** Opening DATA UNDER STUDY block **

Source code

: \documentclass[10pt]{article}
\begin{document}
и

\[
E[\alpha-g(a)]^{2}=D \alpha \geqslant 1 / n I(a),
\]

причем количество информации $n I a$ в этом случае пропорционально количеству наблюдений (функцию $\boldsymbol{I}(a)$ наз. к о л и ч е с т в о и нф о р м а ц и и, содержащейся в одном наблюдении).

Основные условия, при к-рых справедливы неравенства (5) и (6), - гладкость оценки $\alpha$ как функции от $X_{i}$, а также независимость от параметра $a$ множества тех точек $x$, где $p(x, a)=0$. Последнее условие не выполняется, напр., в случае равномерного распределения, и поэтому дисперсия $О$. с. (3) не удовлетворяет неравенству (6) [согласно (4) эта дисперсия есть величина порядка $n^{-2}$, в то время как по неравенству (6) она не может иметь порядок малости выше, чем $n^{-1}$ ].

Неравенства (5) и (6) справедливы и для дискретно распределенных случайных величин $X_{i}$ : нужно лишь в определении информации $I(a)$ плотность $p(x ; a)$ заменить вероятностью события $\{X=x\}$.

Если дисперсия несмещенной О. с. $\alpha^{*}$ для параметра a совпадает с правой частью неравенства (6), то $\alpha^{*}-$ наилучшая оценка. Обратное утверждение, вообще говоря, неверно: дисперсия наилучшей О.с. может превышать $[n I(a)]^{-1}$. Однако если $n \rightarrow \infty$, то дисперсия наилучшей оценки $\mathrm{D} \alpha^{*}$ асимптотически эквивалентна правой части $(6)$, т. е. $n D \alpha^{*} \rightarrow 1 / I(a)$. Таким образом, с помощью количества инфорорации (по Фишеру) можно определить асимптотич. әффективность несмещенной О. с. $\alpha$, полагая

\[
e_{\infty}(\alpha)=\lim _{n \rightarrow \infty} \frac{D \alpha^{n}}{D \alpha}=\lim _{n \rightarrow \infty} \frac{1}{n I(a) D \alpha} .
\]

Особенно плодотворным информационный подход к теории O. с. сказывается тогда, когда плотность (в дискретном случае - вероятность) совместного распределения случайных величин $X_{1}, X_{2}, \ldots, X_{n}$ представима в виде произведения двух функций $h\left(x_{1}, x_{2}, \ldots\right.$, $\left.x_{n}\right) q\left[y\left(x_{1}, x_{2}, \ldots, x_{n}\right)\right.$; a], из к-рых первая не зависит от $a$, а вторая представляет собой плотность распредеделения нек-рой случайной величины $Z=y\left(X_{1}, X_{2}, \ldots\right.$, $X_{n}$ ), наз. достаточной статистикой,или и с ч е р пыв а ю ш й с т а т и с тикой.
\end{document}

** Closing DATA UNDER STUDY block **

## AIM OF THE TASK
Of the lines above, show those in which "информации" appears.

## ANSWER BOX
причем количество информации $n I a$ в этом случае пропорционально количеству наблюдений (функцию $\boldsymbol{I}(a)$ наз. к о л и ч е с т в о и нф о р м а ц и и, содержащейся в одном наблюдении).
Неравенства (5) и (6) справедливы и для дискретно распределенных случайных величин $X_{i}$ : нужно лишь в определении информации $I(a)$ плотность $p(x ; a)$ заменить вероятностью события $\{X=x\}$.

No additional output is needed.